As civilians in Israel and Iran contend with the horrific realities of war, many trying to get out of urban centres, another group of non-combatants has nowhere to hide as nightly air strikes take their deadly toll. It was reported at the weekend that Israeli strikes in Gaza killed at least 57 people, with the Palestinian enclave’s health authorities saying at least five people were killed on Sunday near aid sites operated by the US-backed Gaza Humanitarian Foundation.
These deaths are just the latest in nearly 20 months of bombardments against a territory with no sirens, air-raid shelters or even functioning infrastructure. Indeed, the continuing immiseration of more than two million people presents a very different picture of conflict to the aerial war taking place between Israel and Iran. The surprise attacks by Israel and the subsequent Iranian retaliation in many ways reflect Israel’s image of itself – that of a small country audaciously striking first at an existential threat in a hostile region.
But the region is not hostile in the way the Israeli narrative claims.
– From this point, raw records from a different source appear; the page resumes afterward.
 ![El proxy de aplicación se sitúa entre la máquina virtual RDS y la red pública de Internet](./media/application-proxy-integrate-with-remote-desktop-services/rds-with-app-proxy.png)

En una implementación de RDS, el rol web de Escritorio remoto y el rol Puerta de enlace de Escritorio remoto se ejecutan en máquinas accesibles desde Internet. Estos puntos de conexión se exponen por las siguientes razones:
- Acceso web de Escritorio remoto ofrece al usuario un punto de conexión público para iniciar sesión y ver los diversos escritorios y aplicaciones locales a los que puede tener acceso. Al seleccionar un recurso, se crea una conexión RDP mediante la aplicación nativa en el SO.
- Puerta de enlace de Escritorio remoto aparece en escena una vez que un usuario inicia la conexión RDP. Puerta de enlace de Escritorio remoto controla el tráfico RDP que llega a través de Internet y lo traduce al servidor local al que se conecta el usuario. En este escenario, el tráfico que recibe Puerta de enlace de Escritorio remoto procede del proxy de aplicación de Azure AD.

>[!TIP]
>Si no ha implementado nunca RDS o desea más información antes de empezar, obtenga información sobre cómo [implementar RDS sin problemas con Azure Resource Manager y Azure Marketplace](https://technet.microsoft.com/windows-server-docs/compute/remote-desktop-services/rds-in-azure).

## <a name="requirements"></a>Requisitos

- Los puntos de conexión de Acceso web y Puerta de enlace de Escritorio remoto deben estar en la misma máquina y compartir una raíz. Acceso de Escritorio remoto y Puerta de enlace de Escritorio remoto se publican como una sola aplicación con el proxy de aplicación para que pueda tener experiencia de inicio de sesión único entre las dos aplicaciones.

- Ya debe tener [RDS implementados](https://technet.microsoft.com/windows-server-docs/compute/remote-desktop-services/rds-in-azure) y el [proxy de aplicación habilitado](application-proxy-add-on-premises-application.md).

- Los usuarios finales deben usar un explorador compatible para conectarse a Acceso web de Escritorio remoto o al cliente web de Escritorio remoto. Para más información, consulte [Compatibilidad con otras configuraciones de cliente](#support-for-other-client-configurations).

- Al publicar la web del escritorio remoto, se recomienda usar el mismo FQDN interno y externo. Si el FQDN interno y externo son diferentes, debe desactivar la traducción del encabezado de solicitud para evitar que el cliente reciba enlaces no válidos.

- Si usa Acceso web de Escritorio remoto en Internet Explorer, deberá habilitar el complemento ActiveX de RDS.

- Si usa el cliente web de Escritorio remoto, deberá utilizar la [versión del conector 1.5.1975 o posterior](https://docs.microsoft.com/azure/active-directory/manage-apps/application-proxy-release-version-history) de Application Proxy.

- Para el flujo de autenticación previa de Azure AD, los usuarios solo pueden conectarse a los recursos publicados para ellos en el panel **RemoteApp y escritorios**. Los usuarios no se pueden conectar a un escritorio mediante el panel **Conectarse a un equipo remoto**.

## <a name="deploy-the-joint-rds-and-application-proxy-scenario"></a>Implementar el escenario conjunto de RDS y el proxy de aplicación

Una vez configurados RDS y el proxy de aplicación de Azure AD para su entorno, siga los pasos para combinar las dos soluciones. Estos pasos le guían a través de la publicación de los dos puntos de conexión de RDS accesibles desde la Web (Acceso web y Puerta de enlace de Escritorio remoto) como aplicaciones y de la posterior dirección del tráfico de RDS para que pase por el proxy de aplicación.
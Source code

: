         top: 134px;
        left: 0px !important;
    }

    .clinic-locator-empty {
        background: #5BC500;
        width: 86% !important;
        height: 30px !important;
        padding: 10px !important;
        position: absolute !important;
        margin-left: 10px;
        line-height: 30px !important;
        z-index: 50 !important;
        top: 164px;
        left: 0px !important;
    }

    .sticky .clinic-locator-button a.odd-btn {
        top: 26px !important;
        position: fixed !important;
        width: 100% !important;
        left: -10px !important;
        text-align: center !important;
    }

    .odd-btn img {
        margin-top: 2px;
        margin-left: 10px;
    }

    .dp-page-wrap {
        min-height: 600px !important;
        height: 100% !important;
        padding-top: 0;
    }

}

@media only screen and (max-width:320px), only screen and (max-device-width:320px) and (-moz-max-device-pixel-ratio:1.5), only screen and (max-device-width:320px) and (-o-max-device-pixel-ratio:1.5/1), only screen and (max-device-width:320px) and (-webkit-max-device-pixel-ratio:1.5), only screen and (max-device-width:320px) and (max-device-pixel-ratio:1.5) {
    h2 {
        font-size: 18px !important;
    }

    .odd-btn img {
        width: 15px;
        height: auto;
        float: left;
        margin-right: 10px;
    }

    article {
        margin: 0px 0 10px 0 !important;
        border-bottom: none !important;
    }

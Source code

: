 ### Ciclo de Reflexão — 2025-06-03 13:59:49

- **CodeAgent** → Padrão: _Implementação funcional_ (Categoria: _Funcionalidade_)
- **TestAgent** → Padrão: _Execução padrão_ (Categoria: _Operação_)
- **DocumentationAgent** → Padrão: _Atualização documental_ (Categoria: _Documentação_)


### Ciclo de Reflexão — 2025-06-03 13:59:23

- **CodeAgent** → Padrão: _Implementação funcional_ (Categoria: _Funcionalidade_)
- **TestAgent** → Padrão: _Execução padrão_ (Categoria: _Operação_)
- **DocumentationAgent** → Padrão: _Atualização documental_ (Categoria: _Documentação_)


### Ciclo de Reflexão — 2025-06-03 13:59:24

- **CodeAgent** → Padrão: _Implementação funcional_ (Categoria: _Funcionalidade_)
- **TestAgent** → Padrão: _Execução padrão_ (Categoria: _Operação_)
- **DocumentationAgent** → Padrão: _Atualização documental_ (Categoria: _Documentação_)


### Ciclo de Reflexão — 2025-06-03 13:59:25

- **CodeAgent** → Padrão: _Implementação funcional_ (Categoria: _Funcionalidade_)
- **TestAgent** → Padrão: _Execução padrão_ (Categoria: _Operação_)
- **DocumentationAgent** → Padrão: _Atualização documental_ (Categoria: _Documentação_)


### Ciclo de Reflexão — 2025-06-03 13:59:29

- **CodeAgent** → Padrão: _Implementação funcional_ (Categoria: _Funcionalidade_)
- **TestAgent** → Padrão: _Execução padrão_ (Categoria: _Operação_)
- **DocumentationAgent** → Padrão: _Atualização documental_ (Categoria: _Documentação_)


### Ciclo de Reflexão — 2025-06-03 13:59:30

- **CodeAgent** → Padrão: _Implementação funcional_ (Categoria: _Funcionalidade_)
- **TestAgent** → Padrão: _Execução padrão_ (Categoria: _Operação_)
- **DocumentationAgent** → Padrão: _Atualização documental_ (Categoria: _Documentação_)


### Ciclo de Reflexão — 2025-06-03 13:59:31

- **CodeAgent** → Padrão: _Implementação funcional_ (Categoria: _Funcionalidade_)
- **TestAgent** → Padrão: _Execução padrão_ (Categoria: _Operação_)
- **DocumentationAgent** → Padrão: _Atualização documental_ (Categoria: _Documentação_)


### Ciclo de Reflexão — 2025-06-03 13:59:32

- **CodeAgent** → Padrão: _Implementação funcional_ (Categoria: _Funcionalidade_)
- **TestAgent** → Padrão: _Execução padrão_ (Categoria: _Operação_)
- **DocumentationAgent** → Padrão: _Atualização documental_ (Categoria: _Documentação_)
Dozens of Arab and Muslim countries have repeatedly stated that they are willing to establish ties and develop security relationships with Israel in return for halting the war in Gaza, ending the military occupation of Palestinian land, finding a just solution to the Palestinian refugee issue and working towards a two-state solution.
Indeed, it is a bitter irony that a high-level UN conference on Palestinian statehood planned for this week has been postponed by its organisers because of the conflict that is being fought in the Middle East’s skies. Although derailing an international meeting on a two-state solution may suit Israeli leaders opposed to such a settlement, the fact remains that the country’s best guarantee of security is full integration into its neighbourhood through a just political settlement with the Palestinians.
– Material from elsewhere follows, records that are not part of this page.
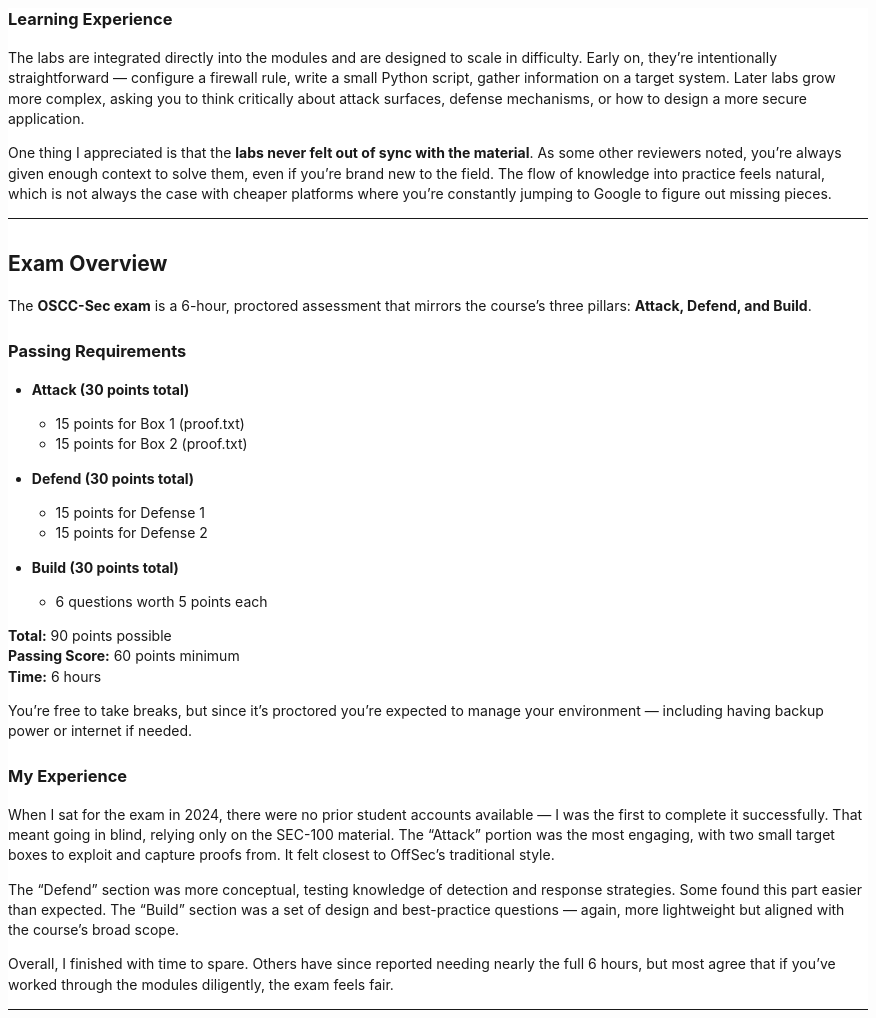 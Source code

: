 ### Learning Experience

The labs are integrated directly into the modules and are designed to scale in difficulty. Early on, they’re intentionally straightforward — configure a firewall rule, write a small Python script, gather information on a target system. Later labs grow more complex, asking you to think critically about attack surfaces, defense mechanisms, or how to design a more secure application.  

One thing I appreciated is that the **labs never felt out of sync with the material**. As some other reviewers noted, you’re always given enough context to solve them, even if you’re brand new to the field. The flow of knowledge into practice feels natural, which is not always the case with cheaper platforms where you’re constantly jumping to Google to figure out missing pieces.  

---

## Exam Overview

The **OSCC-Sec exam** is a 6-hour, proctored assessment that mirrors the course’s three pillars: **Attack, Defend, and Build**.  

### Passing Requirements

- **Attack (30 points total)**  
  - 15 points for Box 1 (proof.txt)  
  - 15 points for Box 2 (proof.txt)  

- **Defend (30 points total)**  
  - 15 points for Defense 1  
  - 15 points for Defense 2  

- **Build (30 points total)**  
  - 6 questions worth 5 points each  

**Total:** 90 points possible  
**Passing Score:** 60 points minimum  
**Time:** 6 hours  

You’re free to take breaks, but since it’s proctored you’re expected to manage your environment — including having backup power or internet if needed.  

### My Experience

When I sat for the exam in 2024, there were no prior student accounts available — I was the first to complete it successfully. That meant going in blind, relying only on the SEC-100 material. The “Attack” portion was the most engaging, with two small target boxes to exploit and capture proofs from. It felt closest to OffSec’s traditional style.  

The “Defend” section was more conceptual, testing knowledge of detection and response strategies. Some found this part easier than expected. The “Build” section was a set of design and best-practice questions — again, more lightweight but aligned with the course’s broad scope.  

Overall, I finished with time to spare. Others have since reported needing nearly the full 6 hours, but most agree that if you’ve worked through the modules diligently, the exam feels fair.  

---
But the UN conference is not the only talks process to suffer. The escalating attacks between Iran and Israel scuttled nuclear negotiations between the US and Iran that were supposed to take place last weekend in Oman. The war is also likely to produce discord rather than consensus at the G7 meeting taking place in Canada. Ali Vaez, Iran Project director at the International Crisis Group, told The National on Sunday that he did not expect the summit to yield any significant movement towards peace, in part because of the countries’ refusal to criticise or condemn Israel’s acts of aggression against Tehran.
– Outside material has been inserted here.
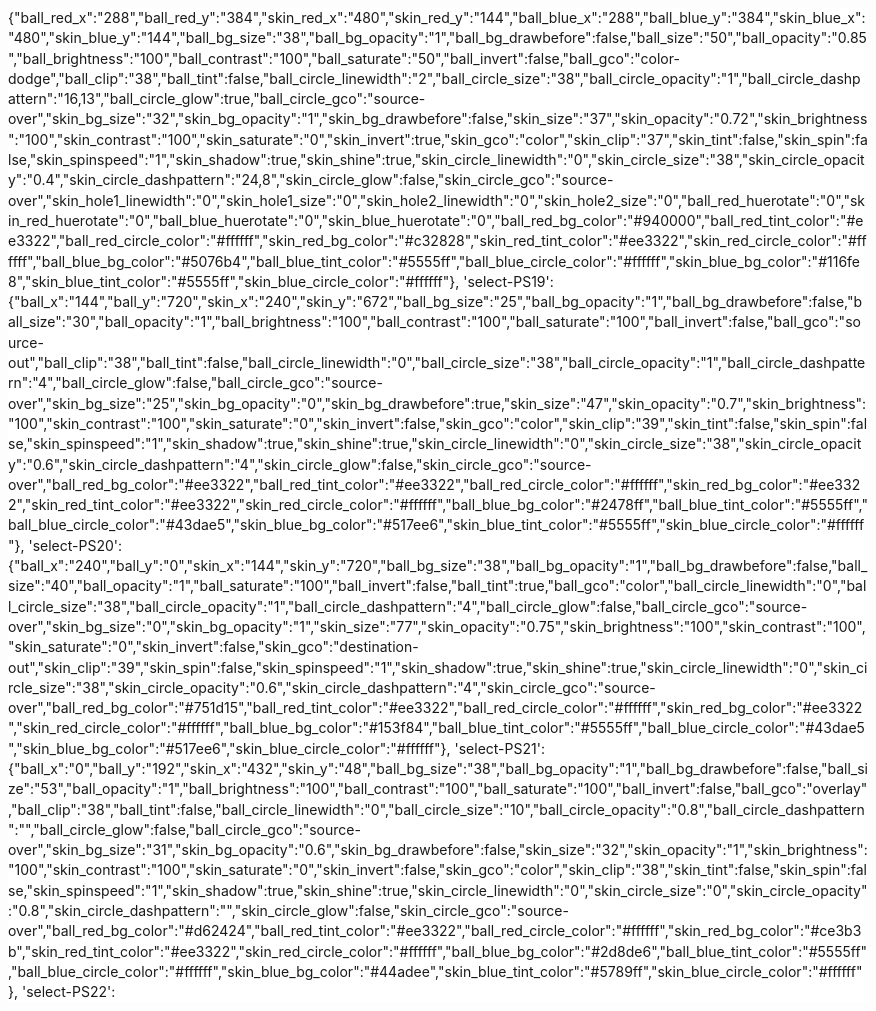 {"ball_red_x":"288","ball_red_y":"384","skin_red_x":"480","skin_red_y":"144","ball_blue_x":"288","ball_blue_y":"384","skin_blue_x":"480","skin_blue_y":"144","ball_bg_size":"38","ball_bg_opacity":"1","ball_bg_drawbefore":false,"ball_size":"50","ball_opacity":"0.85","ball_brightness":"100","ball_contrast":"100","ball_saturate":"50","ball_invert":false,"ball_gco":"color-dodge","ball_clip":"38","ball_tint":false,"ball_circle_linewidth":"2","ball_circle_size":"38","ball_circle_opacity":"1","ball_circle_dashpattern":"16,13","ball_circle_glow":true,"ball_circle_gco":"source-over","skin_bg_size":"32","skin_bg_opacity":"1","skin_bg_drawbefore":false,"skin_size":"37","skin_opacity":"0.72","skin_brightness":"100","skin_contrast":"100","skin_saturate":"0","skin_invert":true,"skin_gco":"color","skin_clip":"37","skin_tint":false,"skin_spin":false,"skin_spinspeed":"1","skin_shadow":true,"skin_shine":true,"skin_circle_linewidth":"0","skin_circle_size":"38","skin_circle_opacity":"0.4","skin_circle_dashpattern":"24,8","skin_circle_glow":false,"skin_circle_gco":"source-over","skin_hole1_linewidth":"0","skin_hole1_size":"0","skin_hole2_linewidth":"0","skin_hole2_size":"0","ball_red_huerotate":"0","skin_red_huerotate":"0","ball_blue_huerotate":"0","skin_blue_huerotate":"0","ball_red_bg_color":"#940000","ball_red_tint_color":"#ee3322","ball_red_circle_color":"#ffffff","skin_red_bg_color":"#c32828","skin_red_tint_color":"#ee3322","skin_red_circle_color":"#ffffff","ball_blue_bg_color":"#5076b4","ball_blue_tint_color":"#5555ff","ball_blue_circle_color":"#ffffff","skin_blue_bg_color":"#116fe8","skin_blue_tint_color":"#5555ff","skin_blue_circle_color":"#ffffff"}, 'select-PS19': {"ball_x":"144","ball_y":"720","skin_x":"240","skin_y":"672","ball_bg_size":"25","ball_bg_opacity":"1","ball_bg_drawbefore":false,"ball_size":"30","ball_opacity":"1","ball_brightness":"100","ball_contrast":"100","ball_saturate":"100","ball_invert":false,"ball_gco":"source-out","ball_clip":"38","ball_tint":false,"ball_circle_linewidth":"0","ball_circle_size":"38","ball_circle_opacity":"1","ball_circle_dashpattern":"4","ball_circle_glow":false,"ball_circle_gco":"source-over","skin_bg_size":"25","skin_bg_opacity":"0","skin_bg_drawbefore":true,"skin_size":"47","skin_opacity":"0.7","skin_brightness":"100","skin_contrast":"100","skin_saturate":"0","skin_invert":false,"skin_gco":"color","skin_clip":"39","skin_tint":false,"skin_spin":false,"skin_spinspeed":"1","skin_shadow":true,"skin_shine":true,"skin_circle_linewidth":"0","skin_circle_size":"38","skin_circle_opacity":"0.6","skin_circle_dashpattern":"4","skin_circle_glow":false,"skin_circle_gco":"source-over","ball_red_bg_color":"#ee3322","ball_red_tint_color":"#ee3322","ball_red_circle_color":"#ffffff","skin_red_bg_color":"#ee3322","skin_red_tint_color":"#ee3322","skin_red_circle_color":"#ffffff","ball_blue_bg_color":"#2478ff","ball_blue_tint_color":"#5555ff","ball_blue_circle_color":"#43dae5","skin_blue_bg_color":"#517ee6","skin_blue_tint_color":"#5555ff","skin_blue_circle_color":"#ffffff"}, 'select-PS20': {"ball_x":"240","ball_y":"0","skin_x":"144","skin_y":"720","ball_bg_size":"38","ball_bg_opacity":"1","ball_bg_drawbefore":false,"ball_size":"40","ball_opacity":"1","ball_saturate":"100","ball_invert":false,"ball_tint":true,"ball_gco":"color","ball_circle_linewidth":"0","ball_circle_size":"38","ball_circle_opacity":"1","ball_circle_dashpattern":"4","ball_circle_glow":false,"ball_circle_gco":"source-over","skin_bg_size":"0","skin_bg_opacity":"1","skin_size":"77","skin_opacity":"0.75","skin_brightness":"100","skin_contrast":"100","skin_saturate":"0","skin_invert":false,"skin_gco":"destination-out","skin_clip":"39","skin_spin":false,"skin_spinspeed":"1","skin_shadow":true,"skin_shine":true,"skin_circle_linewidth":"0","skin_circle_size":"38","skin_circle_opacity":"0.6","skin_circle_dashpattern":"4","skin_circle_gco":"source-over","ball_red_bg_color":"#751d15","ball_red_tint_color":"#ee3322","ball_red_circle_color":"#ffffff","skin_red_bg_color":"#ee3322","skin_red_circle_color":"#ffffff","ball_blue_bg_color":"#153f84","ball_blue_tint_color":"#5555ff","ball_blue_circle_color":"#43dae5","skin_blue_bg_color":"#517ee6","skin_blue_circle_color":"#ffffff"}, 'select-PS21': {"ball_x":"0","ball_y":"192","skin_x":"432","skin_y":"48","ball_bg_size":"38","ball_bg_opacity":"1","ball_bg_drawbefore":false,"ball_size":"53","ball_opacity":"1","ball_brightness":"100","ball_contrast":"100","ball_saturate":"100","ball_invert":false,"ball_gco":"overlay","ball_clip":"38","ball_tint":false,"ball_circle_linewidth":"0","ball_circle_size":"10","ball_circle_opacity":"0.8","ball_circle_dashpattern":"","ball_circle_glow":false,"ball_circle_gco":"source-over","skin_bg_size":"31","skin_bg_opacity":"0.6","skin_bg_drawbefore":false,"skin_size":"32","skin_opacity":"1","skin_brightness":"100","skin_contrast":"100","skin_saturate":"0","skin_invert":false,"skin_gco":"color","skin_clip":"38","skin_tint":false,"skin_spin":false,"skin_spinspeed":"1","skin_shadow":true,"skin_shine":true,"skin_circle_linewidth":"0","skin_circle_size":"0","skin_circle_opacity":"0.8","skin_circle_dashpattern":"","skin_circle_glow":false,"skin_circle_gco":"source-over","ball_red_bg_color":"#d62424","ball_red_tint_color":"#ee3322","ball_red_circle_color":"#ffffff","skin_red_bg_color":"#ce3b3b","skin_red_tint_color":"#ee3322","skin_red_circle_color":"#ffffff","ball_blue_bg_color":"#2d8de6","ball_blue_tint_color":"#5555ff","ball_blue_circle_color":"#ffffff","skin_blue_bg_color":"#44adee","skin_blue_tint_color":"#5789ff","skin_blue_circle_color":"#ffffff"}, 'select-PS22':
Instead of establishing security, this escalation potentially gives Tehran the excuse of self-defence with which to continue developing its nuclear programme in defiance of international opinion. In addition, it undermines the possibility of Israeli security guarantees that would be based on its regional relationships and instead of dependency on the US. Without a political end to the Palestinian-Israel conflict, the region’s future looks like what is presently unfolding – a precarious place beset by managed conflict that threatens to break out into damaging rounds of violence. In the long run, the road to Middle East peace runs through Palestine.